No rants today. I think that from here on out, today will be rantless for me (I can’t call the whole day rantless because I accidentally ranted a bit on Facebook this morning. Ranting is also good for waking up.)

I have a sadness: Our resident Great Blue Heron has died. We need to go do something to honor the body, at least place it serenely in the woods, so the People Who Deal with Death can do their work. The vultures and worms and their communities of goodfolk. I will take photos of the Beautiful One’s feathers. I just need to steel myself. I am not naturally brave with Death, although I value Her, and trust Her.

I also have a lovely happiness: I have no essays to grade this weekend.
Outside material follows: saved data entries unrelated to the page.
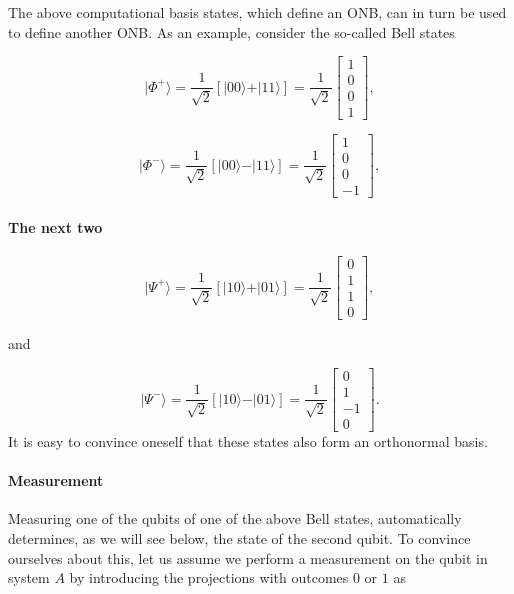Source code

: The above computational basis states, which define an ONB, can in turn
be used to define another ONB. As an example, consider the so-called
Bell states

\[
\vert \Phi^+\rangle = \frac{1}{\sqrt{2}}\left[\vert 00\rangle +\vert 11\rangle\right]=\frac{1}{\sqrt{2}}\begin{bmatrix} 1 \\ 0 \\ 0 \\ 1\end{bmatrix},
\]

\[
\vert \Phi^-\rangle = \frac{1}{\sqrt{2}}\left[\vert 00\rangle -\vert 11\rangle\right]=\frac{1}{\sqrt{2}}\begin{bmatrix} 1 \\ 0 \\ 0 \\ -1\end{bmatrix},
\]


\paragraph{The next two}

\[
\vert \Psi^+\rangle = \frac{1}{\sqrt{2}}\left[\vert 10\rangle +\vert 01\rangle\right]=\frac{1}{\sqrt{2}}\begin{bmatrix} 0 \\ 1 \\ 1 \\ 0\end{bmatrix},
\]

and

\[
\vert \Psi^-\rangle = \frac{1}{\sqrt{2}}\left[\vert 10\rangle -\vert 01\rangle\right]=\frac{1}{\sqrt{2}}\begin{bmatrix} 0 \\ 1 \\ -1 \\ 0\end{bmatrix}.
\]
It is easy to convince oneself that these states also form an orthonormal basis. 


\paragraph{Measurement}

Measuring one of the qubits of one of the above Bell states,
automatically determines, as we will see below, the state of the
second qubit. To convince ourselves about this, let us assume we perform a measurement on the qubit in system $A$ by introducing the projections with outcomes $0$ or $1$ as

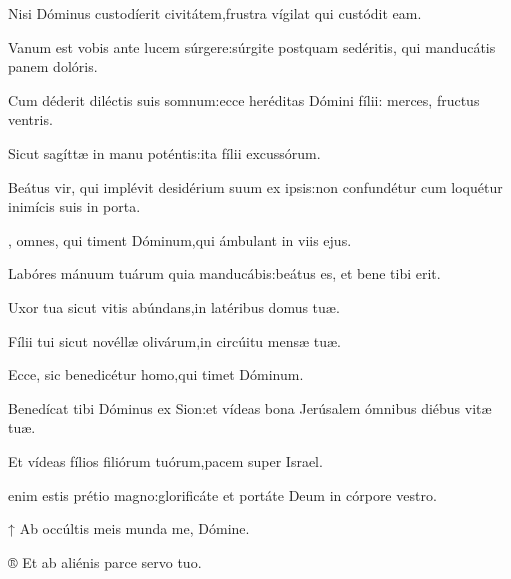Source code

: \begin{multicols}{2}
Nisi Dóminus custodíerit civitátem,\GreStarNbsp frustra vígilat qui custódit eam.

Vanum est vobis ante lucem súrgere\thinspace:\GreStarNbsp súrgite postquam sedéritis, qui manducátis panem dolóris.

Cum déderit diléctis suis somnum\thinspace:\GreStarNbsp ecce heréditas Dómini fílii\thinspace: merces, fructus ventris.

Sicut sagíttæ in manu poténtis\thinspace:\GreStarNbsp ita fílii excussórum.

Beátus vir, qui implévit desidérium suum ex ipsis\thinspace:\GreStarNbsp non confundétur cum loquétur inimícis suis in porta.



\Normal

, omnes, qui timent Dóminum,\GreStarNbsp qui ámbulant in viis ejus.

Labóres mánuum tuárum quia manducábis\thinspace:\GreStarNbsp beátus es, et bene tibi erit.

Uxor tua sicut vitis abúndans,\GreStarNbsp in latéribus domus tuæ.

Fílii tui sicut novéllæ olivárum,\GreStarNbsp in circúitu mensæ tuæ.

Ecce, sic benedicétur homo,\GreStarNbsp qui timet Dóminum.

Benedícat tibi Dóminus ex Sion\thinspace:\GreStarNbsp et vídeas bona Jerúsalem ómnibus diébus vitæ tuæ.

Et vídeas fílios filiórum tuórum,\GreStarNbsp pacem super Israel.



 enim estis prétio magno\thinspace:\GreStarNbsp glo\-rificáte et portáte Deum in córpore vestro.

\vspace{0.3cm}

↑ Ab occúltis meis munda me, Dómine.

® Et ab aliénis parce servo tuo.

\end{multicols}

\vspace{0.3cm}

\Ligne

\Normal

\vspace{0.5cm}

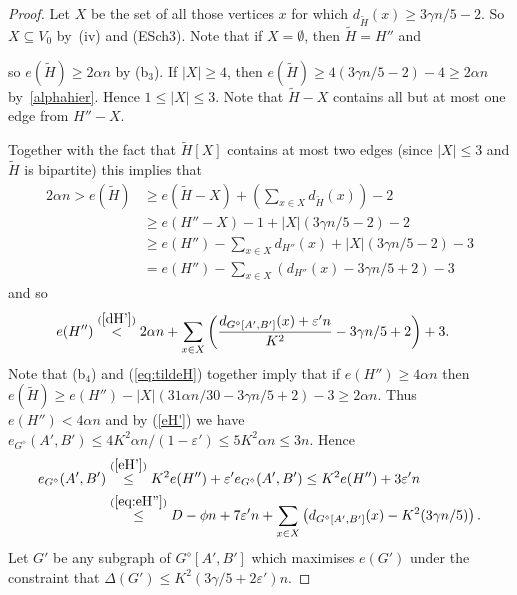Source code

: \documentclass{memo-l}
\def\COMMENT#1{}
\def\eps{\varepsilon}
\numberwithin{section}{chapter}
\numberwithin{equation}{section}
\numberwithin{firstthm}{section}
\numberwithin{figure}{section}
\begin{document}
{\begin{proof}
Let $X$ be the set of all those vertices $x$ for which $d_{\widetilde{H}}(x) \geq  3 \gamma n/ 5 -2$. So $X\subseteq V_0$ by~(iv) and (ESch3).
Note that if $X = \emptyset$, then  $\widetilde{H} = H''$ and%
   \COMMENT{If $\widetilde{H} \neq H''$ then $e(H'')-e(\widetilde{H}) \ge 2$ (as it is even). But the maximality of $\widetilde{H}$ implies that
 adding any two edges in $H''-\widetilde{H}$ to $\widetilde{H}$ would create a vertex
of degree $>3 \gamma n/ 5$.}
so $e(\widetilde{H}) \ge  2 \alpha n$ by (b$_3$). If $|X| \ge 4$, then $e(\widetilde{H}) \ge 4 (  3 \gamma n/ 5  -2)  -4\ge 2\alpha n $
by~\eqref{alphahier}. Hence $1\le |X| \le 3$. Note that $\widetilde{H}-X$ contains all but at most one edge from $H''-X$.%
   \COMMENT{Might have deleted one edge in $H''-X$ in order to ensure that $e(\widetilde{H})$ is even.}
Together with the fact that $\widetilde{H}[X]$ contains at most two edges (since $|X|\le 3$ and $\widetilde{H}$ is bipartite) this implies
that
\begin{align}\label{eq:tildeH}
2\alpha n  > e(\widetilde{H}) & \ge e(\widetilde{H}-X)+ \left( \sum_{x \in X} d_{\widetilde{H}}(x) \right) -2 \nonumber \\
& \ge e(H''-X)-1 +|X|(3 \gamma n/ 5  -2)-2\nonumber \\
& \ge e(H'')-\sum_{x \in X} d_{H''}(x)+|X|(3 \gamma n/ 5  -2)-3\nonumber \\
& =e(H'')-\sum_{x \in X} (d_{H''}(x)-3 \gamma n/ 5  +2)-3
\end{align}
and so
\begin{align}\label{eq:eH''}
e(H'')& \overset{(\ref{dH'})}{< } 2 \alpha n + \sum_{x \in X} \left( \frac{d_{G^{\diamond}[A',B']}(x)+\eps' n}{K^2} - 3 \gamma n /5 +2 \right) +3.
\end{align}
Note that (b$_4$) and (\ref{eq:tildeH}) together imply that if $e(H'')\ge 4\alpha n$ then
$e(\widetilde{H})\ge e(H'')-|X|(31\alpha n/30- 3 \gamma n/ 5  +2)-3\ge 2\alpha n$. Thus $e(H'')< 4\alpha n$ and by (\ref{eH'})
we have $e_{G^{\diamond}}(A',B')\le 4K^2\alpha n/(1-\eps')\le 5K^2\alpha n\le 3n$. Hence
\begin{align}\label{alpha3}
	e_{G^{\diamond}}(A',B') & \stackrel{(\ref{eH'})}{\le}  K^2 e(H'')+\eps' e_{G^{\diamond}}(A',B')\le K^2 e(H'')+3\eps'n\nonumber \\
& \stackrel{(\ref{eq:eH''})}{\le}
  D- \phi n + 7 \eps' n + \sum_{x \in X } \left( d_{G^{\diamond}[A',B']}(x) -  K^2(3\gamma n/5) \right).
\end{align}
Let $G'$ be any subgraph of $G^{\diamond}[A',B']$ which maximises $e(G')$ under the constraint that $\Delta(G') \le K^2(3 \gamma / 5 +2\eps' ) n$.

\end{proof}}
\end{document}
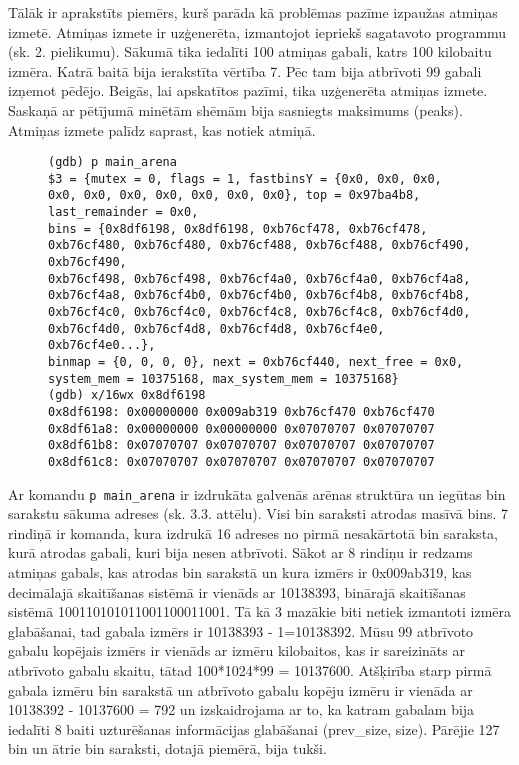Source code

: Tālāk ir aprakstīts piemērs, kurš parāda kā problēmas pazīme izpaužas atmiņas izmetē.
Atmiņas izmete ir uzģenerēta, izmantojot iepriekš sagatavoto programmu (sk. 2. pielikumu).
Sākumā tika iedalīti 100 atmiņas gabali, katrs 100 kilobaitu izmēra.
Katrā baitā bija ierakstīta vērtība 7.
Pēc tam bija atbrīvoti 99 gabali izņemot pēdējo.
Beigās, lai apskatītos pazīmi, tika uzģenerēta atmiņas izmete.
Saskaņā ar pētījumā minētām shēmām \cite{PWMS}  bija sasniegts maksimums (peaks).
Atmiņas izmete palīdz saprast, kas notiek atmiņā.
\begin{figure}[h]
\begin{lstlisting}[style=customgdb]
(gdb) p main_arena
$3 = {mutex = 0, flags = 1, fastbinsY = {0x0, 0x0, 0x0, 0x0, 0x0, 0x0, 0x0, 0x0, 0x0, 0x0}, top = 0x97ba4b8, last_remainder = 0x0,
bins = {0x8df6198, 0x8df6198, 0xb76cf478, 0xb76cf478, 0xb76cf480, 0xb76cf480, 0xb76cf488, 0xb76cf488, 0xb76cf490, 0xb76cf490,
0xb76cf498, 0xb76cf498, 0xb76cf4a0, 0xb76cf4a0, 0xb76cf4a8, 0xb76cf4a8, 0xb76cf4b0, 0xb76cf4b0, 0xb76cf4b8, 0xb76cf4b8,
0xb76cf4c0, 0xb76cf4c0, 0xb76cf4c8, 0xb76cf4c8, 0xb76cf4d0, 0xb76cf4d0, 0xb76cf4d8, 0xb76cf4d8, 0xb76cf4e0, 0xb76cf4e0...},
binmap = {0, 0, 0, 0}, next = 0xb76cf440, next_free = 0x0, system_mem = 10375168, max_system_mem = 10375168}
(gdb) x/16wx 0x8df6198
0x8df6198: 0x00000000 0x009ab319 0xb76cf470 0xb76cf470
0x8df61a8: 0x00000000 0x00000000 0x07070707 0x07070707
0x8df61b8: 0x07070707 0x07070707 0x07070707 0x07070707
0x8df61c8: 0x07070707 0x07070707 0x07070707 0x07070707
\end{lstlisting}
\caption{\textbf{\fontsize{11}{12}\selectfont {bin saraksta izdruka, izmantojot atmiņas izmeti}}}
\end{figure}
Ar komandu \texttt{p main\_arena} ir izdrukāta galvenās arēnas struktūra un iegūtas bin sarakstu sākuma adreses (sk. 3.3. attēlu).
Visi bin saraksti atrodas masīvā bins.
7 rindiņā ir komanda, kura izdrukā 16 adreses no pirmā nesakārtotā bin saraksta, kurā atrodas gabali, kuri bija nesen atbrīvoti.
Sākot ar 8 rindiņu ir redzams atmiņas gabals, kas atrodas bin sarakstā un kura izmērs ir 0x009ab319, kas decimālajā skaitīšanas sistēmā ir vienāds ar 10138393, binārajā skaitīšanas sistēmā 100110101011001100011001.
Tā kā 3 mazākie biti netiek izmantoti izmēra glabāšanai, tad gabala izmērs ir 10138393 - 1=10138392.
Mūsu 99 atbrīvoto gabalu kopējais izmērs ir vienāds ar izmēru kilobaitos, kas ir sareizināts ar atbrīvoto gabalu skaitu, tātad 100*1024*99 = 10137600.
Atšķirība starp pirmā gabala izmēru bin sarakstā un atbrīvoto gabalu kopēju izmēru ir vienāda ar 10138392 - 10137600 = 792 un izskaidrojama ar to, ka katram gabalam bija iedalīti 8 baiti uzturēšanas informācijas glabāšanai (prev\_size, size).
Pārējie 127 bin un ātrie bin saraksti, dotajā piemērā, bija tukši.

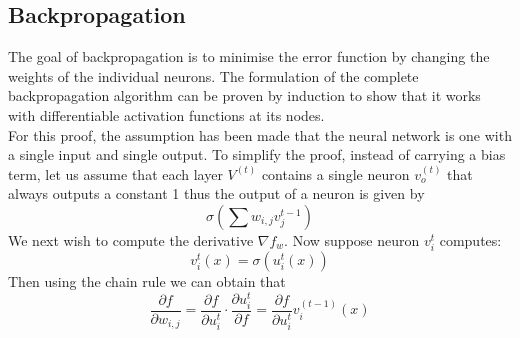 \documentclass{article}
\begin{document}
\subsection{Backpropagation}
The goal of backpropagation is to minimise the error function by changing the weights of the individual neurons. The formulation of the complete backpropagation algorithm can be proven by induction to show that it works with differentiable activation functions at its nodes.
\\
For this proof, the assumption has been made that the neural network is one with a single input and single output. To simplify the proof, instead of carrying a bias term, let us assume that each layer $V^{(t)}$ contains a single neuron $v_o^{(t)}$ that always outputs a constant 1 thus the output of a neuron is given by $$\sigma(\sum w_{i,j}v_j^{t-1})$$ We next wish to compute the derivative $\nabla f_w$. Now suppose neuron $v_i^{t}$ computes:
$$v_i^t(x) = \sigma(u_i^t(x))$$
Then using the chain rule we can obtain that\\
$$\frac{\partial f}{\partial w_{i,j}} = \frac{\partial f}{\partial u_i^t}\cdot \frac{\partial u_i^t}{\partial f} = \frac{\partial f}{\partial u_i^t}v_i^{(t-1)}(x)$$\\
\end{document}
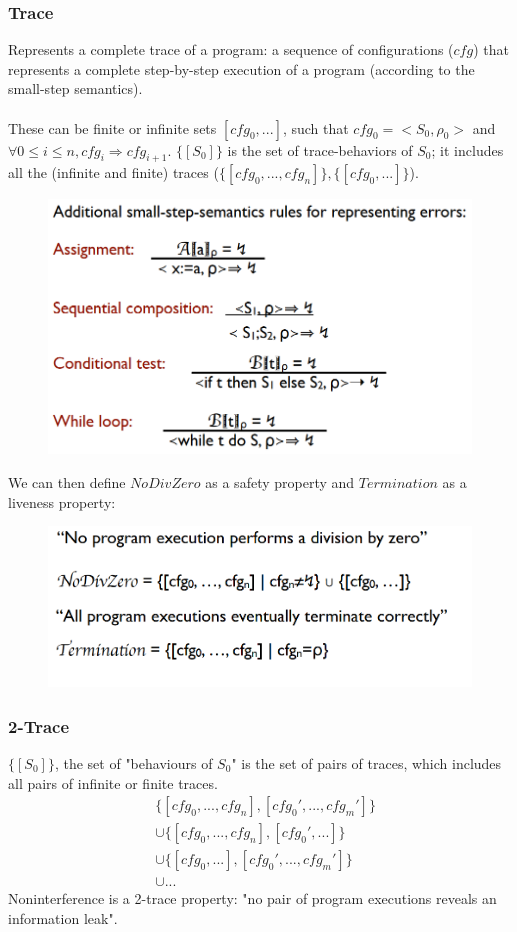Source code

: \documentclass[10pt,a4paper]{report}
\begin{document}
\subsubsection{Trace}
Represents a complete trace of a program: a sequence of configurations ($cfg$) that represents a complete step-by-step execution of a program (according to the small-step semantics).\\
\\
These can be finite or infinite sets $[cfg_0, ...]$, such that $cfg_0 = <S_0, \rho_0>$ and $\forall 0 \leq i \leq n, cfg_i \Rightarrow cfg_{i+1}$. $\{[S_0]\}$ is the set of trace-behaviors of $S_0$; it includes all the (infinite and finite) traces ($\{[cfg_0, ..., cfg_n]\}, \{[cfg_0, ...]\}$).
\begin{figure}[H]
\centering
\includegraphics[scale=0.4]{37.png}
\end{figure}
We can then define $NoDivZero$ as a safety property and $Termination$ as a liveness property:
\begin{figure}[H]
\centering
\includegraphics[scale=0.4]{38.png}
\end{figure}
\subsubsection{2-Trace}
$\{[S_0]\}$, the set of "behaviours of $S_0$" is the set of pairs of traces, which includes all pairs of infinite or finite traces.
\begin{align}
&\{[cfg_0, ..., cfg_n], [cfg_0', ..., cfg_m']\}\\
&\cup \{[cfg_0, ..., cfg_n], [cfg_0', ...]\}\\
&\cup \{[cfg_0, ...], [cfg_0', ..., cfg_m']\}\\
& \cup ...
\end{align}
Noninterference is a 2-trace property: "no pair of program executions reveals an information leak".
\end{document}
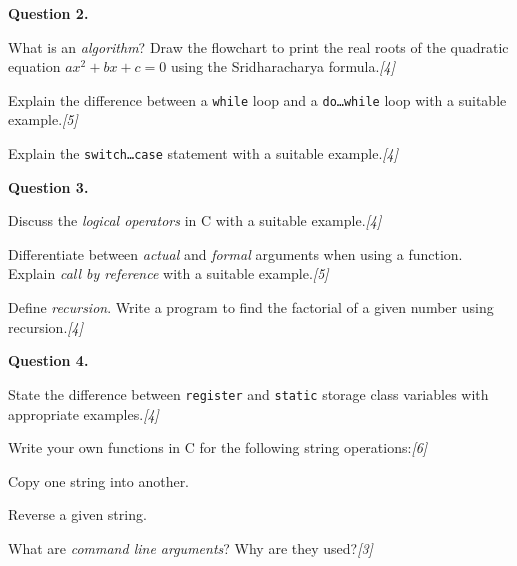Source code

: \documentclass[11pt,a4paper]{article}
\newcommand{\pts}[1]{\hfill   \textit{[#1]}}
\begin{document}
\bigskip




\noindent   \textbf{Question 2.}

\begin{parts}
  \item What is an \emph{algorithm}? Draw the flowchart to print the real roots of the quadratic equation $ax^{2}+bx+c=0$ using the Sridharacharya formula.\pts{4}
  \item Explain the difference between a   \texttt{while} loop and a   \texttt{do\ldots while} loop with a suitable example.\pts{5}
  \item Explain the   \texttt{switch\ldots case} statement with a suitable example.\pts{4}
\end{parts}

\bigskip




\noindent   \textbf{Question 3.}

\begin{parts}
  \item Discuss the \emph{logical operators} in C with a suitable example.\pts{4}
  \item Differentiate between \emph{actual} and \emph{formal} arguments when using a function. Explain \emph{call by reference} with a suitable example.\pts{5}
  \item Define \emph{recursion}. Write a program to find the factorial of a given number using recursion.\pts{4}
\end{parts}

\bigskip




\noindent   \textbf{Question 4.}

\begin{parts}
  \item State the difference between   \texttt{register} and   \texttt{static} storage class variables with appropriate examples.\pts{4}
  \item Write your own functions in C for the following string operations:\pts{6}
    
\begin{parts}
      \item Copy one string into another.
      \item Reverse a given string.
    \end{parts}
  \item What are \emph{command line arguments}? Why are they used?\pts{3}
\end{parts}
\end{document}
My soul is free for two days. I need to make something.


Gratitude List:
1. The birdlife here in the hollow. So sad to lose our Blue Heron friend, but this is part of the Cycle. Others will come in their time. Meanwhile, the small wingfolk are singing Spring.
2. Brunch at 301 Cafe! We haven’t done that yet, but it’s in the plan!
3. No big grading this weekend. I feel so light, I could float away.
4. Reassuring dreams
5. Meditating

May we walk in Beauty!

Persist

Before I begin the rant, I want to make a point about Vice Presidents, in light of everything I am about to say. The choice of Stacey Abrams or Kamala Harris as a running mate would go a long way toward attracting my vote, if there’s any choice left in this debacle of a primary campaign by the time it reaches Pennsylvania. Elizabeth Warren, too, of course, but the loss of Warren in the race was only the most recent blow in a line of killing the vast diversity of the overwhelming field of candidates. (I’ve never been sure what to do with Gabbard, and I’m not sure she knows herself.) (Also, I know that Sanders, as a Jewish man, still brings a little diversity–it’s not simply two old white men remaining. Just two old men.) (Ugh. And now I sound really ageist. In this context, the default seems to always be old white men, so that’s part of the story.)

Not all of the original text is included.